(Re)imagining and (Re)enacting Competing Policy Imperatives. The Case of Post-Apartheid South African Higher Education
Upenyu Majee
About the research
Award
NAEd/Spencer Dissertation Fellowship
Award Year
2017
Institution
University of Wisconsin-Madison
Primary Discipline
N/A
Following international isolation, regional destabilization, and racial discrimination during apartheid, South African public universities face increasing pressures to respond simultaneously to conflicting policy imperatives. First is the pressure to internationalize, understood as integrating within the competitive, globalized knowledge economy that places high value on elite, world-class and research-intensive universities. Second is the pressure for regional cooperation, linked to South Africa’s indebtedness to neighboring countries for, among other things, the destabilization that they suffered for supporting the anti-apartheid struggle. Third are national demands for racial equity and redress through higher education transformation/decolonization, necessitated by the legacy of exclusionary policies and practices enacted during apartheid. I draw and build on sociological institutionalism (Barnett & Finnemore, 1999, 2004) to understand how higher education stakeholders (re)imagine and (re)enact the internationalization, regionalization, and transformation/decolonization imperatives of the country’s post-apartheid public universities – to whom they belong, who they serve, and what knowledge they value and generate. The dissertation is based on a six-month institutional ethnography at one of the country’s leading historically white research-intensive universities.

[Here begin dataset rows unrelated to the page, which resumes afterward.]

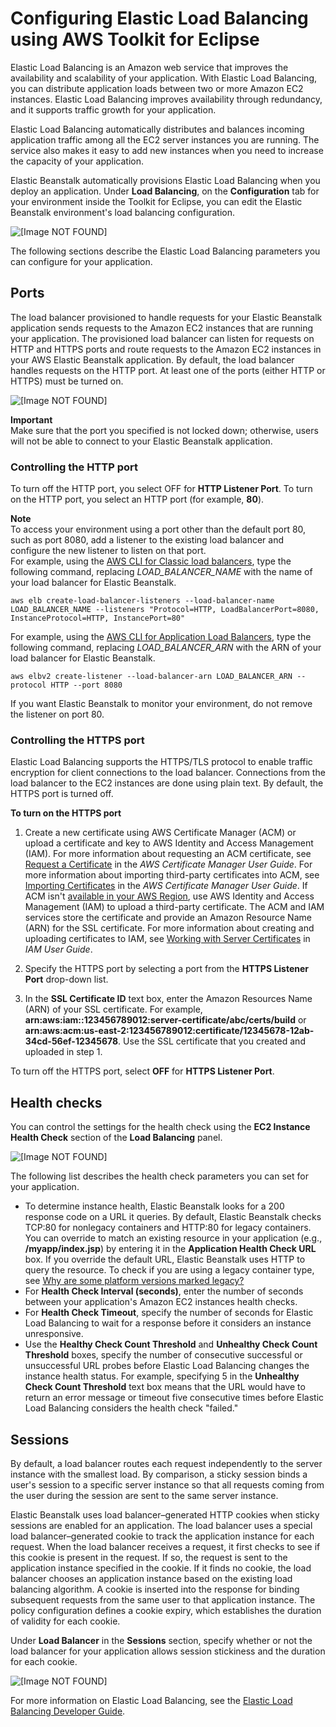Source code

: # Configuring Elastic Load Balancing using AWS Toolkit for Eclipse<a name="create_deploy_Java.managingappenv.elb"></a>

Elastic Load Balancing is an Amazon web service that improves the availability and scalability of your application\. With Elastic Load Balancing, you can distribute application loads between two or more Amazon EC2 instances\. Elastic Load Balancing improves availability through redundancy, and it supports traffic growth for your application\. 

Elastic Load Balancing automatically distributes and balances incoming application traffic among all the EC2 server instances you are running\. The service also makes it easy to add new instances when you need to increase the capacity of your application\.

Elastic Beanstalk automatically provisions Elastic Load Balancing when you deploy an application\. Under **Load Balancing**, on the **Configuration** tab for your environment inside the Toolkit for Eclipse, you can edit the Elastic Beanstalk environment's load balancing configuration\.

![\[Image NOT FOUND\]](http://docs.aws.amazon.com/elasticbeanstalk/latest/dg/images/aeb-eclipse-lb.png)

The following sections describe the Elastic Load Balancing parameters you can configure for your application\.

## Ports<a name="create_deploy_Java.managingappenv.elb.ports"></a>

The load balancer provisioned to handle requests for your Elastic Beanstalk application sends requests to the Amazon EC2 instances that are running your application\. The provisioned load balancer can listen for requests on HTTP and HTTPS ports and route requests to the Amazon EC2 instances in your AWS Elastic Beanstalk application\. By default, the load balancer handles requests on the HTTP port\. At least one of the ports \(either HTTP or HTTPS\) must be turned on\.

![\[Image NOT FOUND\]](http://docs.aws.amazon.com/elasticbeanstalk/latest/dg/images/aeb-eclipse-lb-port.png)

**Important**  
Make sure that the port you specified is not locked down; otherwise, users will not be able to connect to your Elastic Beanstalk application\.

### Controlling the HTTP port<a name="create_deploy_Java.managingappenv.elb.ports.http"></a>

To turn off the HTTP port, you select OFF for **HTTP Listener Port**\. To turn on the HTTP port, you select an HTTP port \(for example, **80**\)\.

**Note**  
To access your environment using a port other than the default port 80, such as port 8080, add a listener to the existing load balancer and configure the new listener to listen on that port\.  
For example, using the [AWS CLI for Classic load balancers](https://docs.aws.amazon.com/cli/latest/reference/elb/create-load-balancer-listeners.html), type the following command, replacing *LOAD\_BALANCER\_NAME* with the name of your load balancer for Elastic Beanstalk\.  

```
aws elb create-load-balancer-listeners --load-balancer-name LOAD_BALANCER_NAME --listeners "Protocol=HTTP, LoadBalancerPort=8080, InstanceProtocol=HTTP, InstancePort=80"
```
For example, using the [AWS CLI for Application Load Balancers](https://docs.aws.amazon.com/cli/latest/reference/elbv2/create-listener.html), type the following command, replacing *LOAD\_BALANCER\_ARN* with the ARN of your load balancer for Elastic Beanstalk\.  

```
aws elbv2 create-listener --load-balancer-arn LOAD_BALANCER_ARN --protocol HTTP --port 8080
```
If you want Elastic Beanstalk to monitor your environment, do not remove the listener on port 80\.

### Controlling the HTTPS port<a name="create_deploy_Java.managingappenv.elb.ports.https"></a>

Elastic Load Balancing supports the HTTPS/TLS protocol to enable traffic encryption for client connections to the load balancer\. Connections from the load balancer to the EC2 instances are done using plain text\. By default, the HTTPS port is turned off\.

**To turn on the HTTPS port**

1. Create a new certificate using AWS Certificate Manager \(ACM\) or upload a certificate and key to AWS Identity and Access Management \(IAM\)\. For more information about requesting an ACM certificate, see [Request a Certificate](https://docs.aws.amazon.com/acm/latest/userguide/gs-acm-request.html) in the *AWS Certificate Manager User Guide*\. For more information about importing third\-party certificates into ACM, see [Importing Certificates](https://docs.aws.amazon.com/acm/latest/userguide/import-certificate.html) in the *AWS Certificate Manager User Guide*\. If ACM isn't [available in your AWS Region](https://docs.aws.amazon.com/general/latest/gr/acm.html), use AWS Identity and Access Management \(IAM\) to upload a third\-party certificate\. The ACM and IAM services store the certificate and provide an Amazon Resource Name \(ARN\) for the SSL certificate\. For more information about creating and uploading certificates to IAM, see [Working with Server Certificates](https://docs.aws.amazon.com/IAM/latest/UserGuide/ManagingServerCerts.html) in *IAM User Guide*\.

1. Specify the HTTPS port by selecting a port from the **HTTPS Listener Port** drop\-down list\.

1. In the **SSL Certificate ID** text box, enter the Amazon Resources Name \(ARN\) of your SSL certificate\. For example, **arn:aws:iam::123456789012:server\-certificate/abc/certs/build** or **arn:aws:acm:us\-east\-2:123456789012:certificate/12345678\-12ab\-34cd\-56ef\-12345678**\. Use the SSL certificate that you created and uploaded in step 1\.

To turn off the HTTPS port, select **OFF** for **HTTPS Listener Port**\.

## Health checks<a name="create_deploy_Java.managingappenv.elb.healthchecks"></a>

You can control the settings for the health check using the **EC2 Instance Health Check** section of the **Load Balancing** panel\.

![\[Image NOT FOUND\]](http://docs.aws.amazon.com/elasticbeanstalk/latest/dg/images/aeb-eclipse-lb-healthcheck.png)

The following list describes the health check parameters you can set for your application\. 
+ To determine instance health, Elastic Beanstalk looks for a 200 response code on a URL it queries\. By default, Elastic Beanstalk checks TCP:80 for nonlegacy containers and HTTP:80 for legacy containers\. You can override to match an existing resource in your application \(e\.g\., **/myapp/index\.jsp**\) by entering it in the **Application Health Check URL** box\. If you override the default URL, Elastic Beanstalk uses HTTP to query the resource\. To check if you are using a legacy container type, see [Why are some platform versions marked legacy?](using-features.migration.md#using-features.migration.why) 
+ For **Health Check Interval \(seconds\)**, enter the number of seconds between your application's Amazon EC2 instances health checks\. 
+ For **Health Check Timeout**, specify the number of seconds for Elastic Load Balancing to wait for a response before it considers an instance unresponsive\. 
+ Use the **Healthy Check Count Threshold** and **Unhealthy Check Count Threshold** boxes, specify the number of consecutive successful or unsuccessful URL probes before Elastic Load Balancing changes the instance health status\. For example, specifying 5 in the **Unhealthy Check Count Threshold** text box means that the URL would have to return an error message or timeout five consecutive times before Elastic Load Balancing considers the health check "failed\." 

## Sessions<a name="create_deploy_Java.managingappenv.elb.sessions"></a>

By default, a load balancer routes each request independently to the server instance with the smallest load\. By comparison, a sticky session binds a user's session to a specific server instance so that all requests coming from the user during the session are sent to the same server instance\. 

Elastic Beanstalk uses load balancer–generated HTTP cookies when sticky sessions are enabled for an application\. The load balancer uses a special load balancer–generated cookie to track the application instance for each request\. When the load balancer receives a request, it first checks to see if this cookie is present in the request\. If so, the request is sent to the application instance specified in the cookie\. If it finds no cookie, the load balancer chooses an application instance based on the existing load balancing algorithm\. A cookie is inserted into the response for binding subsequent requests from the same user to that application instance\. The policy configuration defines a cookie expiry, which establishes the duration of validity for each cookie\. 

Under **Load Balancer** in the **Sessions** section, specify whether or not the load balancer for your application allows session stickiness and the duration for each cookie\.

![\[Image NOT FOUND\]](http://docs.aws.amazon.com/elasticbeanstalk/latest/dg/images/aeb-eclipse-lb-sessions.png)

For more information on Elastic Load Balancing, see the [Elastic Load Balancing Developer Guide](http://docs.aws.amazon.com/ElasticLoadBalancing/latest/DeveloperGuide/)\.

It explores how public universities position themselves as institutional actors globally, regionally and nationally; and how South African and international students experience the competing imperatives shaping higher education policy and practice. The study’s findings will help explicate the tensions that arise for countries with entrenched histories of racial conflict, as they navigate post-/neo-colonial relations, re-invent their educational missions in response to new mandates, and carve out their place in an increasingly competitive, globalized marketplace for higher education.
About Upenyu Majee
Upenyu Majee is a joint PhD candidate in Educational Policy Studies and Development Studies at the University of Wisconsin-Madison. His research interests include the nature and implications of engagements between Global South and Global North entities that create and constitute the global higher education policy infrastructure. Upenyu holds MA degrees in Educational Leadership and Policy Analysis and African Languages and Literature from the University of Wisconsin-Madison; and a BA degree in English Literature and Linguistics from the University of Zimbabwe. While at the University of Wisconsin-Madison, Upenyu has worked as an Academic Lead for a Pre-college program serving college-bound students from minority backgrounds; Teaching Assistant at undergraduate and graduate levels; and Academic Coordinator for the State Department-funded Mandela Washington Fellowship/Young African Leaders Initiative. Prior to coming to the United States for graduate studies, he spent eight years with the Ministry of Education in Zimbabwe teaching High School English, and serving as Headmaster/Principal.